Sudden cardiac death in South India: Incidence, risk factors and pathology

Uma N Srivatsa a,, K Swaminathan b, K Sithy Athiya Munavarah b, Ezra Amsterdam a, K Shantaraman b
PMCID: PMC5197449  PMID: 27924759

Abstract

Background

Sudden cardiac death (SCD) is a major cause of mortality secondary to coronary artery disease (CAD) in the industrialized societies. Although South Asians have a high prevalence of CAD, the frequency and underlying pathology of SCD among this population are unknown.

Methods

Medical records of consecutive patients presenting with unexplained sudden death (USD) in a tertiary care center were reviewed. Patients with trauma, violent deaths, positive toxicology and non-cardiac pathology were excluded to determine sudden cardiac death (SCD). Cardiac pathological findings were analyzed by autopsy. SCD rate was estimated based on census and government vital statistics for the years studied.

Results

During a two year period, 223 patients (mean age 55 + 10 yrs, 78.9% male, body mass index 26 + 4, 60% smokers, 39% known CAD, 46% hypertension, 43% diabetes) presented to hospital with USD. SCD was attributed to myocardial infarction (MI) in 87% of cases; 69% were acute (96% anterior MI); 76% were small/moderate infarct and 9.9% of the cohort had normal hearts. Based on official municipal vital statistics, the SCD rate in those >35 yrs of age was estimated as 39.7/100,000 with male/female ratio of 4.6.

Conclusions

SCD in this south Indian city occurred predominantly in men of relatively young age and was most frequently associated with small or moderate-sized acute MI. Improved health care access, preventive measures and enhanced emergency management may reduce SCD from acute MI in this locale.

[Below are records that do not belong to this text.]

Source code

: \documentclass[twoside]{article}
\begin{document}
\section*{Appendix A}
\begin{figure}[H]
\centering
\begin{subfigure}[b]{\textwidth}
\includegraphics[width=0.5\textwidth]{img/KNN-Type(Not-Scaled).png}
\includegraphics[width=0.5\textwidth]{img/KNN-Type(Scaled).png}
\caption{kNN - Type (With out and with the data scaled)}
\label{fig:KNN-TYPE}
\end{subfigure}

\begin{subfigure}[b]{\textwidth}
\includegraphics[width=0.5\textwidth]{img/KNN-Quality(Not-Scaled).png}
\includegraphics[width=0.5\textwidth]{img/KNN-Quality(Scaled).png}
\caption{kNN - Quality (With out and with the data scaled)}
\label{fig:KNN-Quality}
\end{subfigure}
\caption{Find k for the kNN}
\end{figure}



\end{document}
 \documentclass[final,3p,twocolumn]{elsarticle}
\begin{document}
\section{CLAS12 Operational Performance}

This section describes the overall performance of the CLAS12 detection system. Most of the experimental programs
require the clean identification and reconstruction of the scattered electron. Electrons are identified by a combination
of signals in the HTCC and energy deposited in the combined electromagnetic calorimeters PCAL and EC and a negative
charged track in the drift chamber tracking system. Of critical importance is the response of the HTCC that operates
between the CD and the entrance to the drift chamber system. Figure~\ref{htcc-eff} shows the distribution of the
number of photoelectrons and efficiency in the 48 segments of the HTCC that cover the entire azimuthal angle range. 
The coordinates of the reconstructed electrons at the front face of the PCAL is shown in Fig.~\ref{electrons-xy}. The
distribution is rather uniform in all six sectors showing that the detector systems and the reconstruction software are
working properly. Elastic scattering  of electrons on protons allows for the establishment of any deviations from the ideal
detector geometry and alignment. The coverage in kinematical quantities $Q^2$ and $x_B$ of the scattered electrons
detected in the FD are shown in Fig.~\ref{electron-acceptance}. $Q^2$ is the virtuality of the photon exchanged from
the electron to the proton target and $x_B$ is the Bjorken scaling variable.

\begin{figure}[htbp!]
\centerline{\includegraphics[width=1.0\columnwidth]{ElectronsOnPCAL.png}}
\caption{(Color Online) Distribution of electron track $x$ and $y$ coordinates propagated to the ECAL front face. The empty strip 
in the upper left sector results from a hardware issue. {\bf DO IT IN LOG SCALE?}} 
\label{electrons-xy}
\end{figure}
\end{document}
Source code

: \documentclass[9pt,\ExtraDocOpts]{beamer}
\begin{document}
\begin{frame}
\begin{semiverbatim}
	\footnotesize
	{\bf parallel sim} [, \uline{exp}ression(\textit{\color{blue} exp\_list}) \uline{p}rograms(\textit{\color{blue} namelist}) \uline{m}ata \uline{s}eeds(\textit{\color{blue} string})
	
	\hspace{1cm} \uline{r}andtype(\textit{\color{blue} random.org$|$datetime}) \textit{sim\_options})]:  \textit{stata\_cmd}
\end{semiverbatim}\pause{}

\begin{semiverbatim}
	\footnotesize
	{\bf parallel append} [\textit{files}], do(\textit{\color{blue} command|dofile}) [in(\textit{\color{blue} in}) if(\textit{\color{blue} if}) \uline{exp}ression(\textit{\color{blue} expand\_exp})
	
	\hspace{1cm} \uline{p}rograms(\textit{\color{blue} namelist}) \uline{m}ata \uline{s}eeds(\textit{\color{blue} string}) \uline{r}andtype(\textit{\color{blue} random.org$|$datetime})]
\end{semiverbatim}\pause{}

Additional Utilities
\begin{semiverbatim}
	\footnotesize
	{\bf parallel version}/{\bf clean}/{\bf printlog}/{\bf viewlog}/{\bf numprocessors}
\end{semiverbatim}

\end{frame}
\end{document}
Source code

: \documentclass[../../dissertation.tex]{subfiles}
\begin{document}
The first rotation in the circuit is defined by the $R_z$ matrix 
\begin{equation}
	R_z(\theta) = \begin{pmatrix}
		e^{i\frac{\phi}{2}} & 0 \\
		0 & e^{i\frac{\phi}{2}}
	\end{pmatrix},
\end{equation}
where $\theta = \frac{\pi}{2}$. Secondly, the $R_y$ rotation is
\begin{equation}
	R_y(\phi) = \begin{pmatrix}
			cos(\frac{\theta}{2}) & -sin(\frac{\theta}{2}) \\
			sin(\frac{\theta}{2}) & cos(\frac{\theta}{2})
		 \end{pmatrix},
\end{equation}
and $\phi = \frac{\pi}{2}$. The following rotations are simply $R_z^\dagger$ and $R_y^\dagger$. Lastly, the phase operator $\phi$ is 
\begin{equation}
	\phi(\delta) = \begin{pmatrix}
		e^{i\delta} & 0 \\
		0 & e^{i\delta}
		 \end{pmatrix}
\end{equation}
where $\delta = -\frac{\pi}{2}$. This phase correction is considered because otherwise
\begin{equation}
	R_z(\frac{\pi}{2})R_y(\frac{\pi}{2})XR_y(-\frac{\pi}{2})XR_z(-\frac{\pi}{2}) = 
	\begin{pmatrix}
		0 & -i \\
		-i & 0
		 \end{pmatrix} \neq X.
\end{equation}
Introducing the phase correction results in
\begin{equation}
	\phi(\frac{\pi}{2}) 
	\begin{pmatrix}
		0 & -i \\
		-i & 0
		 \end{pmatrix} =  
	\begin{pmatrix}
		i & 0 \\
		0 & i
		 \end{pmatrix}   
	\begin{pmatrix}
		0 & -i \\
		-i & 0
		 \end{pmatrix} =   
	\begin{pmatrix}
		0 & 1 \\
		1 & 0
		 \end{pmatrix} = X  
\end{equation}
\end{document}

Keywords: Sudden cardiac death, South India, Autopsy, Risk factors

1. Introduction

In developing countries such as India, cardiovascular disease is a major cause of mortality [1]. It is estimated that 60% of the world's coronary artery disease (CAD) patients are South Asians [2] who have a high prevalence of CAD risk factors at a relatively young age [3]. Acute myocardial infarction (AMI) is frequent and the associated mortality is high in this group. In addition, preventive measures, and myocardial revascularization are both low and heart failure is common in India [4], [5].

In Western societies, CAD is the major cause of sudden cardiac death (SCD) [6]. By contrast, there is a paucity of data regarding the incidence and causes of SCD in South Asian societies [7]. This deficiency is related to multiple factors such as absence of systematic record acquisition, non-uniform billing codes, variations in payment strategies, lack of reporting and social aversion to autopsy. Knowledge of the rate and underlying pathology of sudden death could promote strategies for prevention and therapy of this tragedy.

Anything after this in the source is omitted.